• mdaniel a day ago

    > Clearly, this operation requires specialized soldering skills and access to appropriate high-end tools. [...] The technician also uploaded a leaked, modified firmware onto the GeForce RTX 4090 48GB. It is important to note that each graphics card possesses a unique GPU device ID, which contains all pertinent information. During the system initialization process, the firmware verifies whether the GPU device ID corresponds with the one embedded within the chip. Hacked firmware has been present for some time.

    So, an interesting YouTube video, but the $142 is not the whole story here, both in terms of materials and way no in terms of wall clock time required

    I appreciate that they did call out the total cost later in the article, along with re-mentioning the specialized tools and experience, but the headline here deserved extra "clickbait alert" call out

    • gorbypark a day ago

      Especially since the $142 price doesn't even include the memory chips! The YouTuber had access to defective donor cards to pull memory modules from, so they hand wave that into being free.

    • Cheer2171 a day ago

      Anyone have experiences with the 2080 22gb mods?

      • metadat a day ago

        Why only 2x the ram? Wouldn't 96GB be even more optimum?

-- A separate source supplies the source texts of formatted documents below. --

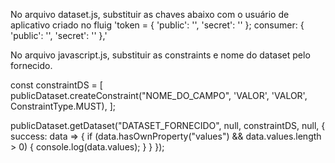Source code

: No arquivo dataset.js, substituir as chaves abaixo com o usuário de aplicativo criado no fluig
'token = {
                'public': '',
                'secret': ''
        };
consumer: {
                'public': '', 
                'secret': '' 
            },'
            
No arquivo javascript.js, substituir as constraints e nome do dataset pelo fornecido.

const constraintDS = [
    publicDataset.createConstraint("NOME_DO_CAMPO", 'VALOR', 'VALOR', ConstraintType.MUST),
];

publicDataset.getDataset("DATASET_FORNECIDO", null, constraintDS, null, {
    success: data => {
        if (data.hasOwnProperty("values") && data.values.length > 0) {
            console.log(data.values);
        }
    }
});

        Pretty awesome people went to the trouble to do this, casts some light on what is typically darkness on the consumer side of GPU product market segmentation.

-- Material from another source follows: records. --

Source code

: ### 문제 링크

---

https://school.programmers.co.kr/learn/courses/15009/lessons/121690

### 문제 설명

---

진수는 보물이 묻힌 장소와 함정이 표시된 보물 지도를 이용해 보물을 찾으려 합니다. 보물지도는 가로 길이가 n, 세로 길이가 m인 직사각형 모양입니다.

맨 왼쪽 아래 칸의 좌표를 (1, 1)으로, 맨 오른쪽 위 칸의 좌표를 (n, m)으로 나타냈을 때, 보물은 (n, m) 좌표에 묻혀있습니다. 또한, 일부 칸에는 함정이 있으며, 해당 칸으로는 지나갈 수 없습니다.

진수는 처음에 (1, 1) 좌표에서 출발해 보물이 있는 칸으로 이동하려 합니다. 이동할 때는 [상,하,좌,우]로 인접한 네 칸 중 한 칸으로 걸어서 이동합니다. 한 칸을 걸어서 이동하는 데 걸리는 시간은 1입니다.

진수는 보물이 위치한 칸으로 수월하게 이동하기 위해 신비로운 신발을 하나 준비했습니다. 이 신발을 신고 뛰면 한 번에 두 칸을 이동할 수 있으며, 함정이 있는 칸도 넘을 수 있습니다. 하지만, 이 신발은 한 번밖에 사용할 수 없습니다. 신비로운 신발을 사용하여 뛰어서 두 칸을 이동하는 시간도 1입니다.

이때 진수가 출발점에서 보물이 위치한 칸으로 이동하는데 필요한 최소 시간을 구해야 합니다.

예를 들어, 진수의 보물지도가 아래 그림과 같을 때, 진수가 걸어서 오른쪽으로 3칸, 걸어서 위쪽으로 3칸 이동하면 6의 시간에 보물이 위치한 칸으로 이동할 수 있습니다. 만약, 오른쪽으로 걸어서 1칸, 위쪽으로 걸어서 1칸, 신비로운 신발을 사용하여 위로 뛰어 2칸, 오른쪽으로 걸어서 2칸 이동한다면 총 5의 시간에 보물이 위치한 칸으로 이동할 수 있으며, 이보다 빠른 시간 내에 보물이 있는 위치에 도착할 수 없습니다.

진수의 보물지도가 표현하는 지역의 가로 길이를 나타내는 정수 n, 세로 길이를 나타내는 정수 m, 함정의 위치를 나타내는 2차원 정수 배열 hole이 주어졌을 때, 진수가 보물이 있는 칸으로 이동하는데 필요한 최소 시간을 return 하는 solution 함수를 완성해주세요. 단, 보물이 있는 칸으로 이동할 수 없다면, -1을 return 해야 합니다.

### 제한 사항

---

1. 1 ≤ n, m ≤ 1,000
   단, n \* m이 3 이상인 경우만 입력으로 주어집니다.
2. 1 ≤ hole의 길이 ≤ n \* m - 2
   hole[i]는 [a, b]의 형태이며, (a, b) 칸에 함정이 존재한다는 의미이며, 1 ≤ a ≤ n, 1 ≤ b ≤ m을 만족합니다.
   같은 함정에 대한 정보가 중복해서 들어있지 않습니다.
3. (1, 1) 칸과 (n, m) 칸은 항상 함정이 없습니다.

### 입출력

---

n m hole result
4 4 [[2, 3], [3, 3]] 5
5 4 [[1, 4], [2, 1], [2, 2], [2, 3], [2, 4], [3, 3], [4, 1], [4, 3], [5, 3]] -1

        Capitalism wins every time.

        • numpad0 a day ago

          Devices on a bus architecture like RAM buses can be wired completely parallel to the same pins on the same bus master(i.e. DRAM controller), with only one separate chip select lines each. The address/data lines will not conflict so long that the component expected to speak/listen can be explicitly specified(there are other ways to specify as well).

          GPU cores used in these double RAM NVIDIA GPUs are known to have that feature implemented and configurable in signed VBIOS, for some reasons. It only allows single or double RAM configurations as choices, not e.g. 4 separate lines for quadruple RAM, but double configurations can be done with a properly built and assembled PCB if you can source the cores. And there are tons of back alley trained skilled BGA repair specialists in China for mysterious reasons, so that's what they're doing.

          • metadat a day ago

            Could it be because some of the hardware in the 4090 overlaps with the Hopper (H100) architecture?

            If so, I imagine NV "fixed" this oversight with Grace Blackwell -based GPUs (5xxx series). There is too much at stake financially to leave the barn door open.

            Could you nvlink several 4090s?

            • hulitu 7 hours ago

              > And there are tons of back alley trained BGA repair specialists in China for mysterious reasons

              In some countries it is cheaper to repair a phone than to buy a new one. This creates the "back alley trained BGA repair specialists".

              When i was first employed in a Eastern Europe country, our computer supplier will "repair" RAM modules this way. Test was simple: insert in PC, see if it boots. It was the only place where i saw Windows 2000 crash more than Windows Me.

            • londons_explore a day ago

              I assume because you need to have a stolen firmware image to load on.

              Bet the ram size is a compile time constant and therefore you need to get hold of firmware from a card with the amount of ram you intend to add.

              • metadat a day ago

                Is it possible to extract the firmware and instead modify the blob? Or is the NV firmware cryptographically encrypted to disable such methods of tampering?

                • londons_explore a day ago

                  Even if you could modify the firmware, the RAM size being a compile time constant means it probably affects the memory map, all kinds of cache layouts, etc.

              • adgjlsfhk1 a day ago

                space. there's a limited number of spots on the board for VRAM chips and a maximum capacity at current tech levels.